Seems like every time I try to pop a squat for a quick break somebody is trying to have a conversation with me. I can’t sit down in a McDonalds to use their wifi and enjoy a bottle of stolen Powerade without having a forty minute conversation with some retired farmer eating an ice cream cone or a sixty-year-old janitor wiping down the tables.

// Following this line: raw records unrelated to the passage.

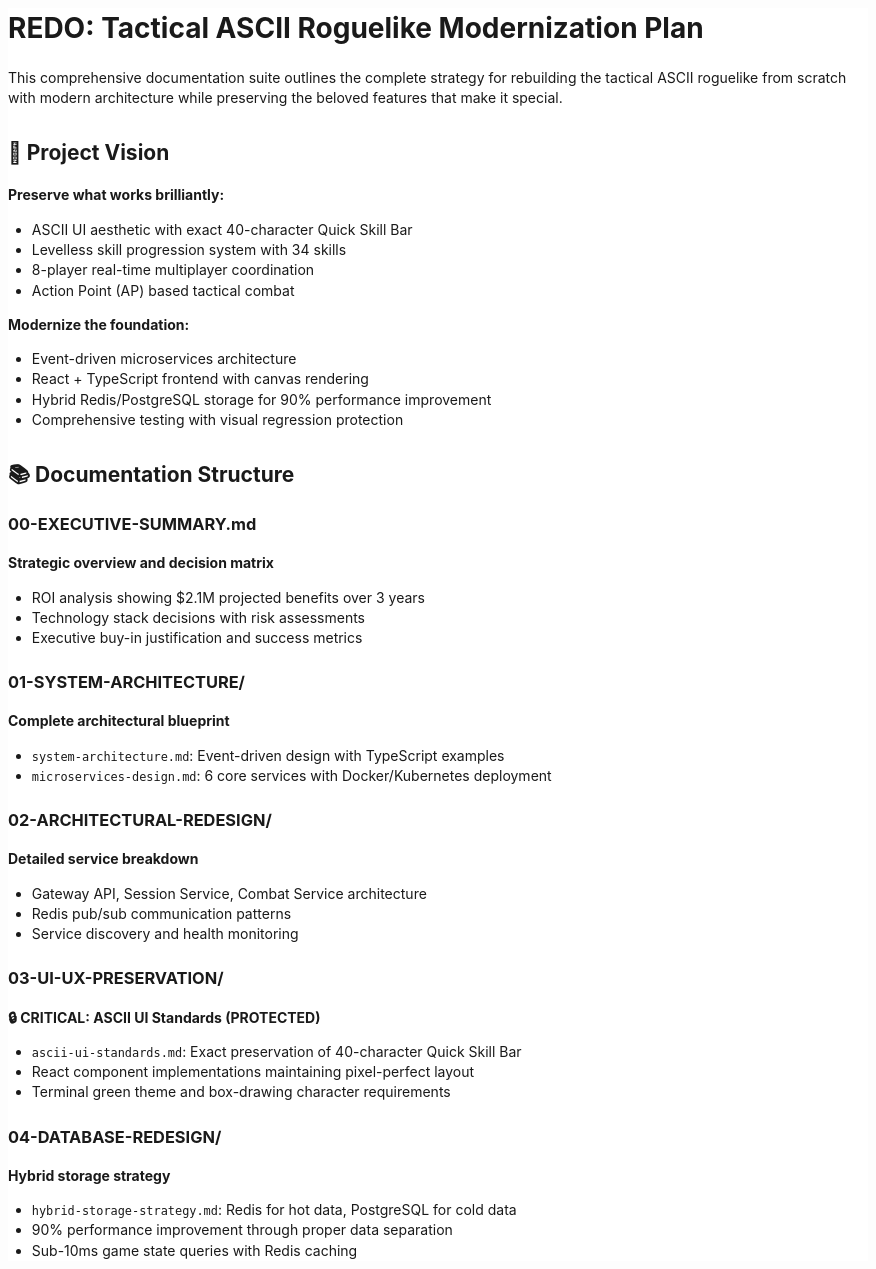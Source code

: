 # REDO: Tactical ASCII Roguelike Modernization Plan

This comprehensive documentation suite outlines the complete strategy for rebuilding the tactical ASCII roguelike from scratch with modern architecture while preserving the beloved features that make it special.

## 🎯 Project Vision

**Preserve what works brilliantly:**
- ASCII UI aesthetic with exact 40-character Quick Skill Bar
- Levelless skill progression system with 34 skills
- 8-player real-time multiplayer coordination
- Action Point (AP) based tactical combat

**Modernize the foundation:**
- Event-driven microservices architecture  
- React + TypeScript frontend with canvas rendering
- Hybrid Redis/PostgreSQL storage for 90% performance improvement
- Comprehensive testing with visual regression protection

## 📚 Documentation Structure

### 00-EXECUTIVE-SUMMARY.md
**Strategic overview and decision matrix**
- ROI analysis showing $2.1M projected benefits over 3 years
- Technology stack decisions with risk assessments  
- Executive buy-in justification and success metrics

### 01-SYSTEM-ARCHITECTURE/
**Complete architectural blueprint**
- `system-architecture.md`: Event-driven design with TypeScript examples
- `microservices-design.md`: 6 core services with Docker/Kubernetes deployment

### 02-ARCHITECTURAL-REDESIGN/
**Detailed service breakdown**
- Gateway API, Session Service, Combat Service architecture
- Redis pub/sub communication patterns
- Service discovery and health monitoring

### 03-UI-UX-PRESERVATION/
**🔒 CRITICAL: ASCII UI Standards (PROTECTED)**
- `ascii-ui-standards.md`: Exact preservation of 40-character Quick Skill Bar
- React component implementations maintaining pixel-perfect layout
- Terminal green theme and box-drawing character requirements

### 04-DATABASE-REDESIGN/
**Hybrid storage strategy**
- `hybrid-storage-strategy.md`: Redis for hot data, PostgreSQL for cold data
- 90% performance improvement through proper data separation
- Sub-10ms game state queries with Redis caching
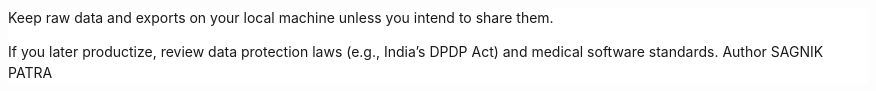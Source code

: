 Keep raw data and exports on your local machine unless you intend to share them.

If you later productize, review data protection laws (e.g., India’s DPDP Act) and medical software standards.
Author
SAGNIK PATRA
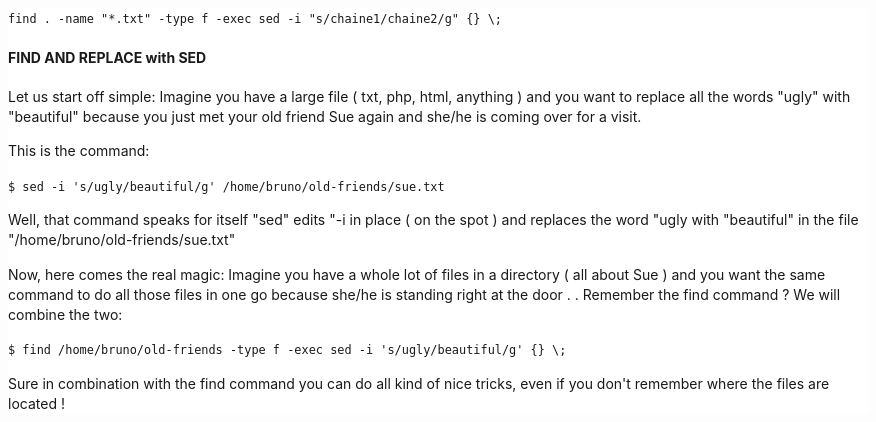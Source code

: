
 ```
find . -name "*.txt" -type f -exec sed -i "s/chaine1/chaine2/g" {} \;
```

#### FIND AND REPLACE with SED

Let us start off simple:
Imagine you have a large file ( txt, php, html, anything ) and you want to 
replace all the words "ugly" with "beautiful" because you just met your old 
friend Sue again and she/he is coming over for a visit.

This is the command:

```
$ sed -i 's/ugly/beautiful/g' /home/bruno/old-friends/sue.txt
```

Well, that command speaks for itself "sed" edits "-i in place ( on the spot ) 
and replaces the word "ugly with "beautiful" in the file "/home/bruno/old-friends/sue.txt"

Now, here comes the real magic:
Imagine you have a whole lot of files in a directory 
( all about Sue ) and you want the same command to do
all those files in one go because she/he is standing right 
at the door . . 
Remember the find command ? We will combine the two:

```
$ find /home/bruno/old-friends -type f -exec sed -i 's/ugly/beautiful/g' {} \;
```

Sure in combination with the find command you can do all 
kind of nice tricks, even if you don't remember where 
the files are located !


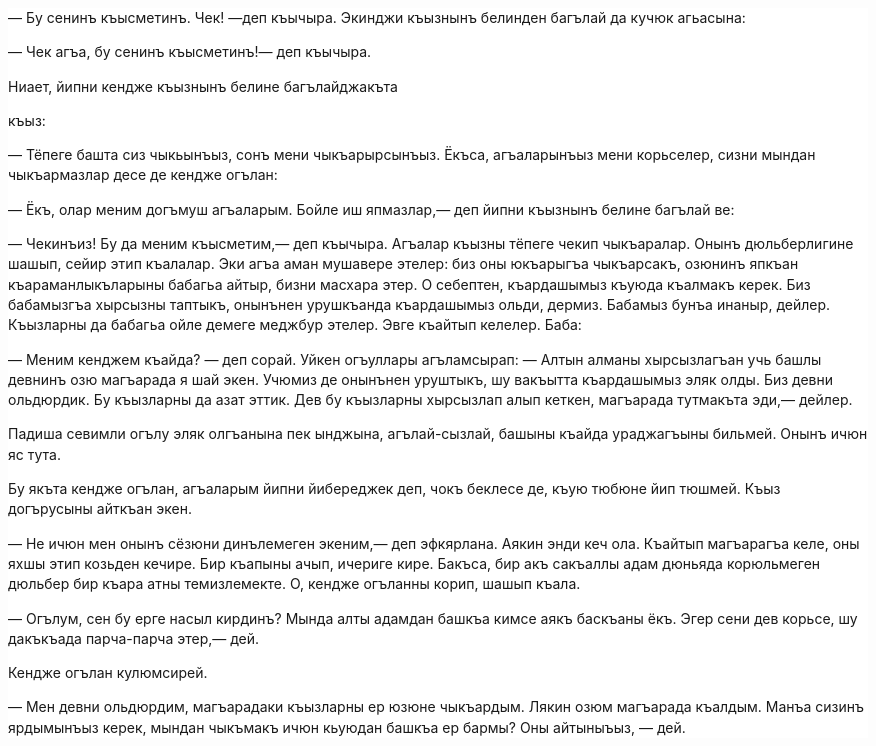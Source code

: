— Бу сенинъ къысметинъ.
Чек! —деп къычыра.
Экинджи къызнынъ белинден багълай да кучюк агьасына:

— Чек агъа, бу сенинъ къысметинъ!— деп къычыра.

Ниает, йипни кендже къызнынъ белине багълайджакъта

къыз:

— Тёпеге башта сиз чыкьынъыз, сонъ мени чыкъарырсынъыз.
Ёкъса, агъаларынъыз мени корьселер, сизни мындан чыкъармазлар десе де кендже огълан:

— Ёкъ, олар меним догъмуш агъаларым.
Бойле иш япмазлар,— деп йипни къызнынъ белине багълай ве:

— Чекинъиз!
Бу да меним къысметим,— деп къычыра.
Агъалар къызны тёпеге чекип чыкъаралар.
Онынъ дюльберлигине шашып, сейир этип къалалар.
Эки агъа аман мушавере этелер: биз оны юкъарыгъа чыкъарсакъ, озюнинъ япкъан къараманлыкъларыны бабагьа айтыр, бизни масхара этер.
О себептен, къардашымыз къуюда къалмакъ керек.
Биз бабамызгъа хырсызны таптыкъ, онынънен урушкъанда къардашымыз ольди, дермиз.
Бабамыз бунъа инаныр, дейлер.
Къызларны да бабагьа ойле демеге меджбур этелер.
Эвге къайтып келелер.
Баба:

— Меним кенджем къайда? — деп сорай.
Уйкен огъуллары агъламсырап: — Алтын алманы хырсызлагъан учь башлы девнинъ озю магъарада я шай экен.
Учюмиз де онынънен уруштыкъ, шу вакъытта къардашымыз эляк олды.
Биз девни ольдюрдик.
Бу къызларны да азат эттик.
Дев бу къызларны хырсызлап алып кеткен, магъарада тутмакъта эди,— дейлер.

Падиша севимли огълу эляк олгъанына пек ынджына, агълай-сызлай, башыны къайда ураджагъыны бильмей.
Онынъ ичюн яс тута.

Бу якъта кендже огълан, агъаларым йипни йибереджек деп, чокъ беклесе де, къую тюбюне йип тюшмей.
Къыз догърусыны айткъан экен.

— Не ичюн мен онынъ сёзюни динълемеген экеним,— деп эфкярлана.
Аякин энди кеч ола.
Къайтып магъарагъа келе, оны яхшы этип козьден кечире.
Бир къапыны ачып, ичериге кире.
Бакъса, бир акъ сакъаллы адам дюньяда корюльмеген дюльбер бир къара атны темизлемекте.
О, кендже огъланны корип, шашып къала.

— Огълум, сен бу ерге насыл кирдинъ?
Мында алты адамдан башкъа кимсе аякъ баскъаны ёкъ.
Эгер сени дев корьсе, шу дакъкъада парча-парча этер,— дей.

Кендже огълан кулюмсирей.

— Мен девни ольдюрдим, магъарадаки къызларны ер юзюне чыкъардым.
Лякин озюм магъарада къалдым.
Манъа сизинъ ярдымынъыз керек, мындан чыкъмакъ ичюн кьуюдан башкъа ер бармы?
Оны айтыныъыз, — дей.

People like giving me advice about my journey. They ask me a few questions about who I am and where I’m going, then they spend the rest of the conversation telling me what highways to take and cautioning me about the dangers in the area. These concerned citizens are nice, sometimes. It’s nice that they are concerned. But, sometimes, they’re a pain in the ass. I’ve heard as much about mountain lions in the last few days as I would have if I watched an Animal Planet special about them. The mountain lions don’t scare me as much as the rattlesnakes, though. Every gas station attendant between here (Platte, SD) and Hulett, Wyoming has given me advice on how to kill the little guys. I just wish I would have packed a shovel, a lasso, or a magnum.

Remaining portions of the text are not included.